A minimal, low‑latency, bidirectional audio‑video streaming setup built with GStreamer and SRTP, implementing encrypted RTP/RTCP flows between a server and a client.

✨ Highlights

  • End‑to‑end SRTP using AES‑256‑ICM with HMAC‑SHA1‑80 authentication for RTP and RTCP.
  • RTP sessioning via rtpbin with explicit send/receive pads and synchronized AV pipelines.
  • H.264 video + Opus audio encoded and packetized for real‑time transport.
  • Clear port mapping for client→server and server→client media/RTCP flows.
  • Single‑binary apps: server.cpp and client.cpp with straightforward CLI usage.

🧭 Topology

  • Server and client each capture, encode, SRTP‑protect, and send their media while simultaneously receiving, decrypting, and rendering the peer stream.
  • Media control runs over RTP/RTCP with matching SSRC/keying parameters on both sides for successful decryption and synchronization.

⚙️ Build

Compile with pkg‑config flags for GStreamer 1.0 and C++11 standard, no Makefile required.

# Server
g++ server.cpp -o server $(pkg-config --cflags --libs gstreamer-1.0)

# Client
g++ client.cpp -o client $(pkg-config --cflags --libs gstreamer-1.0)
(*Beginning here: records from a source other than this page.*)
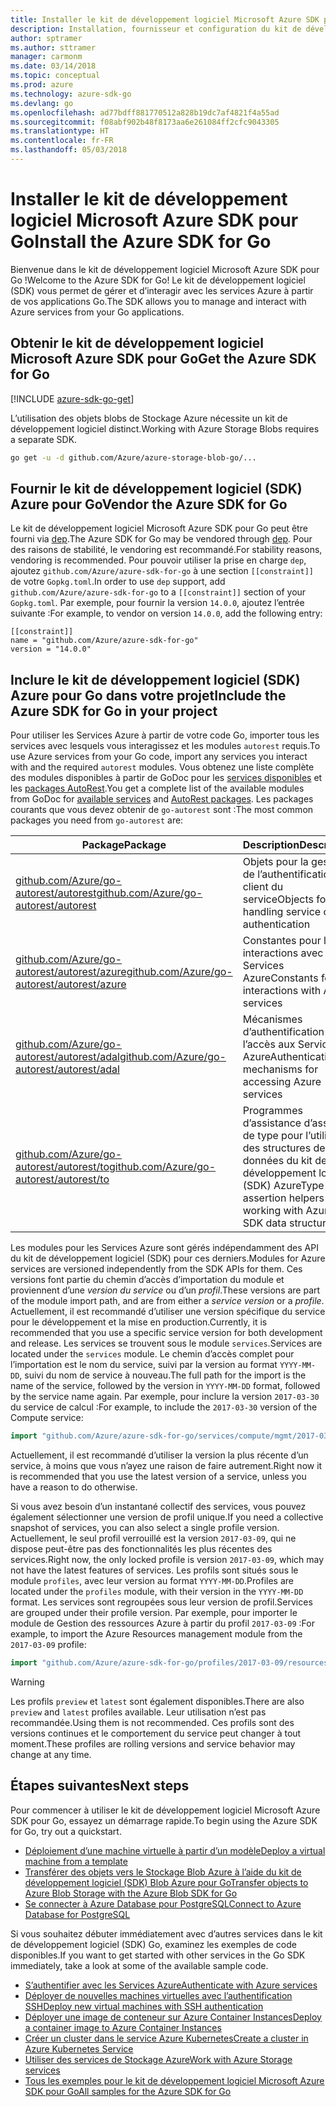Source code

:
 ```yaml
---
title: Installer le kit de développement logiciel Microsoft Azure SDK pour Go
description: Installation, fournisseur et configuration du kit de développement logiciel (SDK) Azure pour Go.
author: sptramer
ms.author: sttramer
manager: carmonm
ms.date: 03/14/2018
ms.topic: conceptual
ms.prod: azure
ms.technology: azure-sdk-go
ms.devlang: go
ms.openlocfilehash: ad77bdff881770512a828b19dc7af4821f4a55ad
ms.sourcegitcommit: f08abf902b48f8173aa6e261084ff2cfc9043305
ms.translationtype: HT
ms.contentlocale: fr-FR
ms.lasthandoff: 05/03/2018
---
```

# <a name="install-the-azure-sdk-for-go"></a><span data-ttu-id="12eb2-103">Installer le kit de développement logiciel Microsoft Azure SDK pour Go</span><span class="sxs-lookup"><span data-stu-id="12eb2-103">Install the Azure SDK for Go</span></span>

<span data-ttu-id="12eb2-104">Bienvenue dans le kit de développement logiciel Microsoft Azure SDK pour Go !</span><span class="sxs-lookup"><span data-stu-id="12eb2-104">Welcome to the Azure SDK for Go!</span></span> <span data-ttu-id="12eb2-105">Le kit de développement logiciel (SDK) vous permet de gérer et d’interagir avec les services Azure à partir de vos applications Go.</span><span class="sxs-lookup"><span data-stu-id="12eb2-105">The SDK allows you to manage and interact with Azure services from your Go applications.</span></span>

## <a name="get-the-azure-sdk-for-go"></a><span data-ttu-id="12eb2-106">Obtenir le kit de développement logiciel Microsoft Azure SDK pour Go</span><span class="sxs-lookup"><span data-stu-id="12eb2-106">Get the Azure SDK for Go</span></span>

[!INCLUDE [azure-sdk-go-get](includes/azure-sdk-go-get.md)]

<span data-ttu-id="12eb2-107">L’utilisation des objets blobs de Stockage Azure nécessite un kit de développement logiciel distinct.</span><span class="sxs-lookup"><span data-stu-id="12eb2-107">Working with Azure Storage Blobs requires a separate SDK.</span></span>

```bash
go get -u -d github.com/Azure/azure-storage-blob-go/...
```

## <a name="vendor-the-azure-sdk-for-go"></a><span data-ttu-id="12eb2-108">Fournir le kit de développement logiciel (SDK) Azure pour Go</span><span class="sxs-lookup"><span data-stu-id="12eb2-108">Vendor the Azure SDK for Go</span></span>

<span data-ttu-id="12eb2-109">Le kit de développement logiciel Microsoft Azure SDK pour Go peut être fourni via [dep](https://github.com/golang/dep).</span><span class="sxs-lookup"><span data-stu-id="12eb2-109">The Azure SDK for Go may be vendored through [dep](https://github.com/golang/dep).</span></span> <span data-ttu-id="12eb2-110">Pour des raisons de stabilité, le vendoring est recommandé.</span><span class="sxs-lookup"><span data-stu-id="12eb2-110">For stability reasons, vendoring is recommended.</span></span> <span data-ttu-id="12eb2-111">Pour pouvoir utiliser la prise en charge `dep`, ajoutez `github.com/Azure/azure-sdk-for-go` à une section `[[constraint]]` de votre `Gopkg.toml`.</span><span class="sxs-lookup"><span data-stu-id="12eb2-111">In order to use `dep` support, add `github.com/Azure/azure-sdk-for-go` to a `[[constraint]]` section of your `Gopkg.toml`.</span></span> <span data-ttu-id="12eb2-112">Par exemple, pour fournir la version `14.0.0`, ajoutez l’entrée suivante :</span><span class="sxs-lookup"><span data-stu-id="12eb2-112">For example, to vendor on version `14.0.0`, add the following entry:</span></span>

```
[[constraint]]
name = "github.com/Azure/azure-sdk-for-go"
version = "14.0.0"
```

## <a name="include-the-azure-sdk-for-go-in-your-project"></a><span data-ttu-id="12eb2-113">Inclure le kit de développement logiciel (SDK) Azure pour Go dans votre projet</span><span class="sxs-lookup"><span data-stu-id="12eb2-113">Include the Azure SDK for Go in your project</span></span>

<span data-ttu-id="12eb2-114">Pour utiliser les Services Azure à partir de votre code Go, importer tous les services avec lesquels vous interagissez et les modules `autorest` requis.</span><span class="sxs-lookup"><span data-stu-id="12eb2-114">To use Azure services from your Go code, import any services you interact with and the required `autorest` modules.</span></span>
<span data-ttu-id="12eb2-115">Vous obtenez une liste complète des modules disponibles à partir de GoDoc pour les [services disponibles](https://godoc.org/github.com/Azure/azure-sdk-for-go) et les [packages AutoRest](https://godoc.org/github.com/Azure/go-autorest).</span><span class="sxs-lookup"><span data-stu-id="12eb2-115">You get a complete list of the available modules from GoDoc for [available services](https://godoc.org/github.com/Azure/azure-sdk-for-go) and [AutoRest packages](https://godoc.org/github.com/Azure/go-autorest).</span></span> <span data-ttu-id="12eb2-116">Les packages courants que vous devez obtenir de `go-autorest` sont :</span><span class="sxs-lookup"><span data-stu-id="12eb2-116">The most common packages you need from `go-autorest` are:</span></span>

| <span data-ttu-id="12eb2-117">Package</span><span class="sxs-lookup"><span data-stu-id="12eb2-117">Package</span></span> | <span data-ttu-id="12eb2-118">Description</span><span class="sxs-lookup"><span data-stu-id="12eb2-118">Description</span></span> |
|---------|-------------|
| <span data-ttu-id="12eb2-119">[github.com/Azure/go-autorest/autorest][autorest]</span><span class="sxs-lookup"><span data-stu-id="12eb2-119">[github.com/Azure/go-autorest/autorest][autorest]</span></span> | <span data-ttu-id="12eb2-120">Objets pour la gestion de l’authentification client du service</span><span class="sxs-lookup"><span data-stu-id="12eb2-120">Objects for handling service client authentication</span></span> |
| <span data-ttu-id="12eb2-121">[github.com/Azure/go-autorest/autorest/azure][autorest/azure]</span><span class="sxs-lookup"><span data-stu-id="12eb2-121">[github.com/Azure/go-autorest/autorest/azure][autorest/azure]</span></span> | <span data-ttu-id="12eb2-122">Constantes pour les interactions avec les Services Azure</span><span class="sxs-lookup"><span data-stu-id="12eb2-122">Constants for interactions with Azure services</span></span> |
| <span data-ttu-id="12eb2-123">[github.com/Azure/go-autorest/autorest/adal][autorest/adal]</span><span class="sxs-lookup"><span data-stu-id="12eb2-123">[github.com/Azure/go-autorest/autorest/adal][autorest/adal]</span></span> | <span data-ttu-id="12eb2-124">Mécanismes d’authentification pour l’accès aux Services Azure</span><span class="sxs-lookup"><span data-stu-id="12eb2-124">Authentication mechanisms for accessing Azure services</span></span> |
| <span data-ttu-id="12eb2-125">[github.com/Azure/go-autorest/autorest/to][autorest/to]</span><span class="sxs-lookup"><span data-stu-id="12eb2-125">[github.com/Azure/go-autorest/autorest/to][autorest/to]</span></span> | <span data-ttu-id="12eb2-126">Programmes d’assistance d’assertion de type pour l’utilisation des structures de données du kit de développement logiciel (SDK) Azure</span><span class="sxs-lookup"><span data-stu-id="12eb2-126">Type assertion helpers for working with Azure SDK data structures</span></span> |

[autorest]: https://godoc.org/github.com/Azure/go-autorest/autorest
[autorest/azure]: https://godoc.org/github.com/Azure/go-autorest/autorest/azure
[autorest/adal]: https://godoc.org/github.com/Azure/go-autorest/autorest/adal
[autorest/to]: https://godoc.org/github.com/Azure/go-autorest/autorest/to

<span data-ttu-id="12eb2-127">Les modules pour les Services Azure sont gérés indépendamment des API du kit de développement logiciel (SDK) pour ces derniers.</span><span class="sxs-lookup"><span data-stu-id="12eb2-127">Modules for Azure services are versioned independently from the SDK APIs for them.</span></span> <span data-ttu-id="12eb2-128">Ces versions font partie du chemin d’accès d’importation du module et proviennent d’une _version du service_ ou d’un _profil_.</span><span class="sxs-lookup"><span data-stu-id="12eb2-128">These versions are part of the module import path, and are from either a _service version_ or a _profile_.</span></span> <span data-ttu-id="12eb2-129">Actuellement, il est recommandé d’utiliser une version spécifique du service pour le développement et la mise en production.</span><span class="sxs-lookup"><span data-stu-id="12eb2-129">Currently, it is recommended that you use a specific service version for both development and release.</span></span> <span data-ttu-id="12eb2-130">Les services se trouvent sous le module `services`.</span><span class="sxs-lookup"><span data-stu-id="12eb2-130">Services are located under the `services` module.</span></span> <span data-ttu-id="12eb2-131">Le chemin d’accès complet pour l’importation est le nom du service, suivi par la version au format `YYYY-MM-DD`, suivi du nom de service à nouveau.</span><span class="sxs-lookup"><span data-stu-id="12eb2-131">The full path for the import is the name of the service, followed by the version in `YYYY-MM-DD` format, followed by the service name again.</span></span> <span data-ttu-id="12eb2-132">Par exemple, pour inclure la version `2017-03-30` du service de calcul :</span><span class="sxs-lookup"><span data-stu-id="12eb2-132">For example, to include the `2017-03-30` version of the Compute service:</span></span>

```go
import "github.com/Azure/azure-sdk-for-go/services/compute/mgmt/2017-03-30/compute"
```

<span data-ttu-id="12eb2-133">Actuellement, il est recommandé d’utiliser la version la plus récente d’un service, à moins que vous n’ayez une raison de faire autrement.</span><span class="sxs-lookup"><span data-stu-id="12eb2-133">Right now it is recommended that you use the latest version of a service, unless you have a reason to do otherwise.</span></span>

<span data-ttu-id="12eb2-134">Si vous avez besoin d’un instantané collectif des services, vous pouvez également sélectionner une version de profil unique.</span><span class="sxs-lookup"><span data-stu-id="12eb2-134">If you need a collective snapshot of services, you can also select a single profile version.</span></span> <span data-ttu-id="12eb2-135">Actuellement, le seul profil verrouillé est la version `2017-03-09`, qui ne dispose peut-être pas des fonctionnalités les plus récentes des services.</span><span class="sxs-lookup"><span data-stu-id="12eb2-135">Right now, the only locked profile is version `2017-03-09`, which may not have the latest features of services.</span></span> <span data-ttu-id="12eb2-136">Les profils sont situés sous le module `profiles`, avec leur version au format `YYYY-MM-DD`.</span><span class="sxs-lookup"><span data-stu-id="12eb2-136">Profiles are located under the `profiles` module, with their version in the `YYYY-MM-DD` format.</span></span> <span data-ttu-id="12eb2-137">Les services sont regroupées sous leur version de profil.</span><span class="sxs-lookup"><span data-stu-id="12eb2-137">Services are grouped under their profile version.</span></span> <span data-ttu-id="12eb2-138">Par exemple, pour importer le module de Gestion des ressources Azure à partir du profil `2017-03-09` :</span><span class="sxs-lookup"><span data-stu-id="12eb2-138">For example, to import the Azure Resources management module from the `2017-03-09` profile:</span></span>

```go
import "github.com/Azure/azure-sdk-for-go/profiles/2017-03-09/resources/mgmt/resources"
```

> [!WARNING]
> <span data-ttu-id="12eb2-139">Les profils `preview` et `latest` sont également disponibles.</span><span class="sxs-lookup"><span data-stu-id="12eb2-139">There are also `preview` and `latest` profiles available.</span></span> <span data-ttu-id="12eb2-140">Leur utilisation n’est pas recommandée.</span><span class="sxs-lookup"><span data-stu-id="12eb2-140">Using them is not recommended.</span></span> <span data-ttu-id="12eb2-141">Ces profils sont des versions continues et le comportement du service peut changer à tout moment.</span><span class="sxs-lookup"><span data-stu-id="12eb2-141">These profiles are rolling versions and service behavior may change at any time.</span></span>

## <a name="next-steps"></a><span data-ttu-id="12eb2-142">Étapes suivantes</span><span class="sxs-lookup"><span data-stu-id="12eb2-142">Next steps</span></span>

<span data-ttu-id="12eb2-143">Pour commencer à utiliser le kit de développement logiciel Microsoft Azure SDK pour Go, essayez un démarrage rapide.</span><span class="sxs-lookup"><span data-stu-id="12eb2-143">To begin using the Azure SDK for Go, try out a quickstart.</span></span>

* [<span data-ttu-id="12eb2-144">Déploiement d’une machine virtuelle à partir d’un modèle</span><span class="sxs-lookup"><span data-stu-id="12eb2-144">Deploy a virtual machine from a template</span></span>](azure-sdk-go-qs-vm.md)
* [<span data-ttu-id="12eb2-145">Transférer des objets vers le Stockage Blob Azure à l’aide du kit de développement logiciel (SDK) Blob Azure pour Go</span><span class="sxs-lookup"><span data-stu-id="12eb2-145">Transfer objects to Azure Blob Storage with the Azure Blob SDK for Go</span></span>](/azure/storage/blobs/storage-quickstart-blobs-go?toc=%2fgo%2fazure%2ftoc.json)
* [<span data-ttu-id="12eb2-146">Se connecter à Azure Database pour PostgreSQL</span><span class="sxs-lookup"><span data-stu-id="12eb2-146">Connect to Azure Database for PostgreSQL</span></span>](/azure/postgresql/connect-go?toc=%2fgo%2fazure%2ftoc.json)

<span data-ttu-id="12eb2-147">Si vous souhaitez débuter immédiatement avec d’autres services dans le kit de développement logiciel (SDK) Go, examinez les exemples de code disponibles.</span><span class="sxs-lookup"><span data-stu-id="12eb2-147">If you want to get started with other services in the Go SDK immediately, take a look at some of the available sample code.</span></span>

* [<span data-ttu-id="12eb2-148">S’authentifier avec les Services Azure</span><span class="sxs-lookup"><span data-stu-id="12eb2-148">Authenticate with Azure services</span></span>](https://github.com/Azure-Samples/azure-sdk-for-go-samples/tree/master/iam)
* [<span data-ttu-id="12eb2-149">Déployer de nouvelles machines virtuelles avec l’authentification SSH</span><span class="sxs-lookup"><span data-stu-id="12eb2-149">Deploy new virtual machines with SSH authentication</span></span>](https://github.com/Azure-Samples/azure-sdk-for-go-samples/tree/master/compute)
* [<span data-ttu-id="12eb2-150">Déployer une image de conteneur sur Azure Container Instances</span><span class="sxs-lookup"><span data-stu-id="12eb2-150">Deploy a container image to Azure Container Instances</span></span>](https://github.com/Azure-Samples/azure-sdk-for-go-samples/tree/master/containerinstance)
* [<span data-ttu-id="12eb2-151">Créer un cluster dans le service Azure Kubernetes</span><span class="sxs-lookup"><span data-stu-id="12eb2-151">Create a cluster in Azure Kubernetes Service</span></span>](https://github.com/Azure-Samples/azure-sdk-for-go-samples/tree/master/containerservice)
* [<span data-ttu-id="12eb2-152">Utiliser des services de Stockage Azure</span><span class="sxs-lookup"><span data-stu-id="12eb2-152">Work with Azure Storage services</span></span>](https://github.com/Azure-Samples/azure-sdk-for-go-samples/tree/master/storage)
* [<span data-ttu-id="12eb2-153">Tous les exemples pour le kit de développement logiciel Microsoft Azure SDK pour Go</span><span class="sxs-lookup"><span data-stu-id="12eb2-153">All samples for the Azure SDK for Go</span></span>](https://github.com/azure-samples/azure-sdk-for-go-samples)
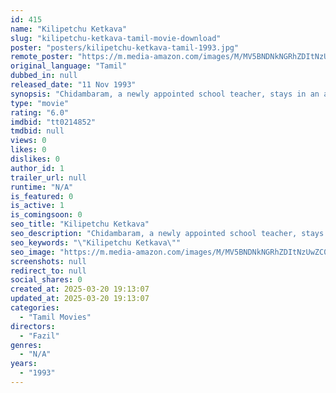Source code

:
 ```yaml
---
id: 415
name: "Kilipetchu Ketkava"
slug: "kilipetchu-ketkava-tamil-movie-download"
poster: "posters/kilipetchu-ketkava-tamil-1993.jpg"
remote_poster: "https://m.media-amazon.com/images/M/MV5BNDNkNGRhZDItNzUwZC00MTMxLWE1OWUtYmE5NjQyYmUzYTMxXkEyXkFqcGdeQXVyMTEzNzg0Mjkx._V1_SX300.jpg"
original_language: "Tamil"
dubbed_in: null
released_date: "11 Nov 1993"
synopsis: "Chidambaram, a newly appointed school teacher, stays in an allegedly haunted house and falls in love with Shivakami, who pretends as a ghost."
type: "movie"
rating: "6.0"
imdbid: "tt0214852"
tmdbid: null
views: 0
likes: 0
dislikes: 0
author_id: 1
trailer_url: null
runtime: "N/A"
is_featured: 0
is_active: 1
is_comingsoon: 0
seo_title: "Kilipetchu Ketkava"
seo_description: "Chidambaram, a newly appointed school teacher, stays in an allegedly haunted house and falls in love with Shivakami, who pretends as a ghost."
seo_keywords: "\"Kilipetchu Ketkava\""
seo_image: "https://m.media-amazon.com/images/M/MV5BNDNkNGRhZDItNzUwZC00MTMxLWE1OWUtYmE5NjQyYmUzYTMxXkEyXkFqcGdeQXVyMTEzNzg0Mjkx._V1_SX300.jpg"
screenshots: null
redirect_to: null
social_shares: 0
created_at: 2025-03-20 19:13:07
updated_at: 2025-03-20 19:13:07
categories:
  - "Tamil Movies"
directors:
  - "Fazil"
genres:
  - "N/A"
years:
  - "1993"
---
```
Required components typically include core, base/good/bad/ugly plugins, libav, tools, and x264 support from your distro’s GStreamer packages.

🚀 Run

  • Server expects the client’s IP to direct outbound media correctly.
./server <client_ip>
  • Client expects the server’s IP to initiate the session in the opposite direction.
./client <server_ip>

Example pair on a LAN (server at 192.168.1.50, client at 192.168.1.100): run server with client IP, then client with server IP to establish bidirectional media.

🔌 Ports at a Glance

  • Distinct UDP ports are used for RTP and RTCP for both audio and video in each direction to keep flows clear and firewall rules simple.
  • Ensure the selected UDP ports are open on both peers and mapped correctly if NAT/firewalls are present to avoid one‑way media.

🔐 Security Notes

  • The SRTP master key is currently hardcoded for both binaries; for anything beyond local testing, replace it with a securely generated value and introduce a proper key exchange.
  • Both sides must use identical cipher/auth suites and the exact same 46‑byte master key layout: 32‑byte master key plus 14‑byte salt.
  • Add endpoint authentication and narrow firewall rules to restrict access to known peers and required UDP ports only.

🛠️ Troubleshooting

  • If you see silence or a black screen, verify device access, plugin availability, and that IP/port mappings match the peer configuration.
  • Encryption or caps‑negotiation errors usually indicate mismatched SRTP parameters or keys between server and client.
  • Increase visibility by running with GST_DEBUG logs to pinpoint pad linking, caps, or network issues quickly.
GST_DEBUG=3 ./server <client_ip>
GST_DEBUG=3 ./client <server_ip>

🧩 Roadmap

We plan to make the key exchange mechanism post‑quantum secure in future updates using modern PQC approaches.

🤝 Contributing

Issues and pull requests are welcome for fixes, portability improvements, and quality‑of‑life enhancements across platforms.

About

Bidirectional, low-latency audio-video streaming over SRTP using GStreamer (H.264 + Opus), with matching RTP/RTCP flows and AES‑256‑ICM + HMAC‑SHA1‑80 encryption; Future roadmap targets post‑quantum secure key exchange.